Saved entries:
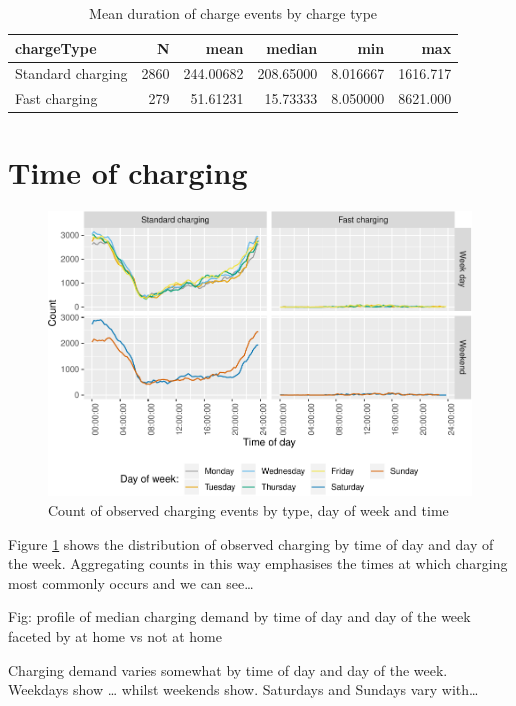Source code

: \documentclass[]{article}
\begin{document}
\begin{table}[t]

\caption{\label{tab:meanDurationTable}Mean duration of charge events by charge type}
\centering
\begin{tabular}{l|r|r|r|r|r}
\hline
chargeType & N & mean & median & min & max\\
\hline
Standard charging & 2860 & 244.00682 & 208.65000 & 8.016667 & 1616.717\\
\hline
Fast charging & 279 & 51.61231 & 15.73333 & 8.050000 & 8621.000\\
\hline
\end{tabular}
\end{table}

\section{Time of charging}\label{time-of-charging}

\begin{figure}
\centering
\includegraphics{EVBB_report_files/figure-latex/chargeTime-1.pdf}
\caption{\label{fig:chargeTime}Count of observed charging events by type,
day of week and time}
\end{figure}

Figure \ref{fig:chargeTime} shows the distribution of observed charging
by time of day and day of the week. Aggregating counts in this way
emphasises the times at which charging most commonly occurs and we can
see\ldots{}

Fig: profile of median charging demand by time of day and day of the
week faceted by at home vs not at home

Charging demand varies somewhat by time of day and day of the week.
Weekdays show \ldots{} whilst weekends show. Saturdays and Sundays vary
with\ldots{}
\end{document}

◆ Required action: Each line above that includes the word "observed" is to be copied.

◆ Answer to the exercise:
\caption{\label{fig:chargeTime}Count of observed charging events by type,
Figure \ref{fig:chargeTime} shows the distribution of observed charging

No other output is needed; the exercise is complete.